I mark the changing of seasons with the arrival of migratory birds and seasonal fruit.  Yesterday I spied the first flock of snow geese on Andrus Island.  At the grocery store, stemmed mandarins sent wafts of their sweet fragrance into the air as I leaned on the handle of my cart and eased down the aisle.  The rain has overtaken our world.  My feet sink into mud on the short walk from my steps to the car.

When the new year dawns, many will list resolutions. Others will chastise themselves for those not attained in 2022.  I have my own lists:  Mistakes that I’ve made;  goals to which I’ve inched closer, people whom I offended to whom I wish to make amends; others who have shown kindness on whom I want to bestow some unexpected bounty of gratitude.  If past habits hold, I will open a fresh journal and write a daily entry for a few weeks, dwindling to monthly before the habit fades altogether.  My to-do lists will begin as boldly penned in full sentences across a page, then morph into fragments before being relegated to that most tenuous of note-pads, the one we maintain in our heads.  But nonetheless, I announce my intentions, if only to myself.  I will resolve to smile more often, take myself more lightly, reach out to a wider range of relatives, and lose weight.
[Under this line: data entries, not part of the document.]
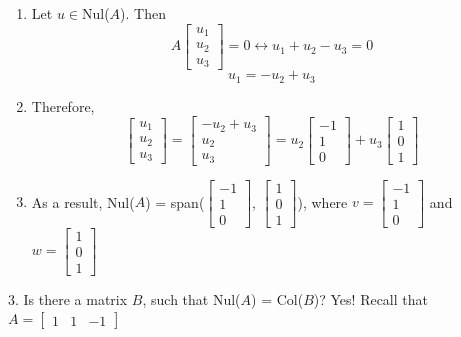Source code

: \begin{enumerate}
  \item Let $u \in $Nul($A$). Then
    \[
      A\begin{bmatrix} u_1 \\ u_2 \\ u_3 \end{bmatrix} = 0 \leftrightarrow u_1 + u_2 - u_3 = 0
    \]
    \[
      u_1 = -u_2 + u_3
    \]
  \item Therefore,
    \[
      \begin{bmatrix} u_1 \\ u_2 \\ u_3 \end{bmatrix} = \begin{bmatrix} -u_2 + u_3 \\ u_2 \\ u_3 \end{bmatrix} = u_2 \begin{bmatrix} -1 \\ 1 \\ 0 \end{bmatrix} + u_3 \begin{bmatrix} 1 \\ 0 \\ 1 \end{bmatrix}
    \]
  \item As a result, Nul($A$) = span($\begin{bmatrix} -1 \\ 1 \\ 0 \end{bmatrix}$, $\begin{bmatrix} 1 \\ 0 \\ 1 \end{bmatrix}$), where $v = \begin{bmatrix} -1 \\ 1 \\ 0 \end{bmatrix}$ and $w = \begin{bmatrix} 1 \\ 0 \\ 1 \end{bmatrix}$
\end{enumerate}
3. Is there a matrix $B$, such that Nul($A$) = Col($B$)?
Yes! Recall that $A = \begin{bmatrix} 1 & 1 & -1 \end{bmatrix}$
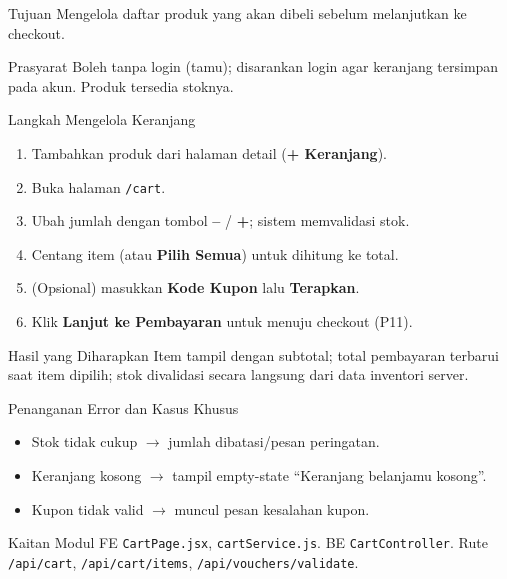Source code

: 
\begin{flowsection}{Tujuan}
Mengelola daftar produk yang akan dibeli sebelum melanjutkan ke checkout.
\end{flowsection}

\begin{flowsection}{Prasyarat}
Boleh tanpa login (tamu); disarankan login agar keranjang tersimpan pada akun.
Produk tersedia stoknya.
\end{flowsection}

\begin{flowsection}{Langkah Mengelola Keranjang}
\begin{enumerate}
  \item Tambahkan produk dari halaman detail (\textbf{+ Keranjang}).
  \item Buka halaman \texttt{/cart}.
  \item Ubah jumlah dengan tombol \textbf{--} / \textbf{+}; sistem memvalidasi stok.
  \item Centang item (atau \textbf{Pilih Semua}) untuk dihitung ke total.
  \item (Opsional) masukkan \textbf{Kode Kupon} lalu \textbf{Terapkan}.
  \item Klik \textbf{Lanjut ke Pembayaran} untuk menuju checkout (P11).
\end{enumerate}
\end{flowsection}


\begin{flowsection}{Hasil yang Diharapkan}
Item tampil dengan subtotal; total pembayaran terbarui saat item dipilih; stok
divalidasi secara langsung dari data inventori server.
\end{flowsection}


\begin{flowsection}{Penanganan Error dan Kasus Khusus}
\begin{itemize}
  \item Stok tidak cukup $\rightarrow$ jumlah dibatasi/pesan peringatan.
  \item Keranjang kosong $\rightarrow$ tampil empty-state ``Keranjang belanjamu kosong''.
  \item Kupon tidak valid $\rightarrow$ muncul pesan kesalahan kupon.
\end{itemize}
\end{flowsection}

\begin{flowsection}{Kaitan Modul}
FE \texttt{CartPage.jsx}, \texttt{cartService.js}. BE \texttt{CartController}. Rute
\texttt{/api/cart}, \texttt{/api/cart/items}, \texttt{/api/vouchers/validate}.
\end{flowsection}

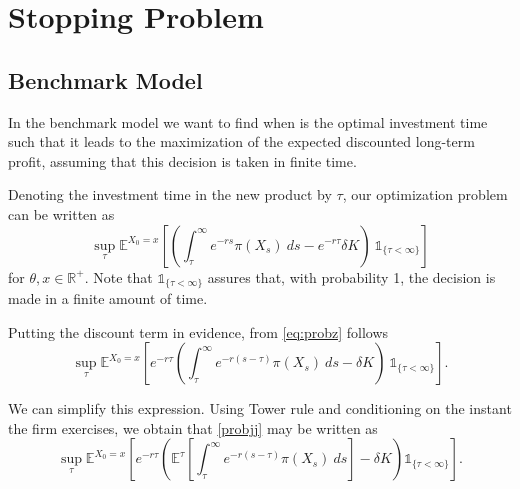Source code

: \section{Stopping Problem}
\label{section:1_theory}



\subsection{Benchmark Model}
\label{subsec:1_bm}

In the benchmark model we want to find when is the optimal investment time such that it leads to the maximization of the expected discounted long-term profit, assuming that this decision is taken in finite time.



Denoting the investment time in the new product by $\tau$, our optimization problem can be written as 
\begin{equation}
\sup_\tau \mathds{E}^{X_0=x} \left[ \left( \int_\tau^\infty e^{-rs} \pi(X_s)\ ds - e^{-r \tau} \delta K \right) \ \mathds{1}_{\{\tau<\infty\}} \right]
\label{eq:probz}
\end{equation}
for $\theta, x\in \mathds{R}^+$. Note that $ \mathds{1}_{\{\tau<\infty\}}$ assures that, with probability 1, the decision is made in a finite amount of time.

Putting the discount term in evidence, from \eqref{eq:probz} follows
\begin{equation}
\sup_\tau \mathds{E}^{X_0=x} \left[e^{-r\tau }\left( \int_\tau^\infty e^{-r(s-\tau)} \pi(X_s)\ ds -\delta K \right) \ \mathds{1}_{\{\tau<\infty\}} \right].
\label{probjj}
\end{equation}

We can simplify this expression. Using Tower rule and conditioning on the instant the firm exercises, we obtain that \eqref{probjj} may be written as
\begin{equation}
\sup_\tau \mathds{E}^{X_0=x}\left[ e^{- r\tau} \left( \mathds{E}^{\tau}\left[  \int_\tau^\infty e^{-r(s-\tau) }\pi(X_s)\ ds  \right] -\delta K\right) \mathds{1}_{\{\tau<\infty\}} \right].
\label{eq:probm}
\end{equation}

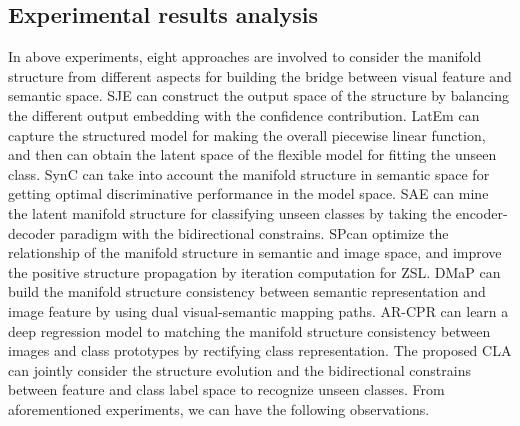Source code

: \documentclass[review]{elsarticle}
\begin{document}
\subsection{Experimental results analysis}
\label{analysis}
In above experiments, eight approaches are involved to consider the manifold structure from different aspects for building the bridge between visual feature and semantic space. SJE\cite{7298911} can construct the output space of the structure by balancing the different output embedding with the confidence contribution. LatEm\cite{7780384} can capture the structured model for making the overall piecewise linear function, and then can obtain the latent space of the flexible model for fitting the unseen class. SynC\cite{Changpinyo2016} can take into account the manifold structure in semantic space for getting optimal discriminative performance in the model space. SAE\cite{Kodirov2017} can mine the latent manifold structure for classifying unseen classes by taking the encoder-decoder paradigm with the bidirectional constrains. SP\cite{Lin2018structure}can optimize the relationship of the manifold structure in semantic and image space, and improve the positive structure propagation by iteration computation for ZSL. DMaP\cite{Li2017Paths} can build the manifold structure consistency between semantic representation and image feature by using dual visual-semantic mapping paths. AR-CPR\cite{8016672} can learn a deep regression model to matching the manifold structure consistency between images and class prototypes by rectifying class representation. The proposed CLA can jointly consider the structure evolution and the bidirectional constrains between feature and class label space to recognize unseen classes. From aforementioned experiments, we can have the following observations.
\end{document}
Without question, I also resolve that I will not cease this #journeytojoy.   I have yet to accomplish its initial, solitary goal:  to traverse an entire year without uttering one single word of protest.  I have not yet made it; and so, with firm conviction and my customary rueful smile, I shall continue.

It’s the thirtieth day of the one-hundred and eighth month of My Year Without Complaining.  Life continues.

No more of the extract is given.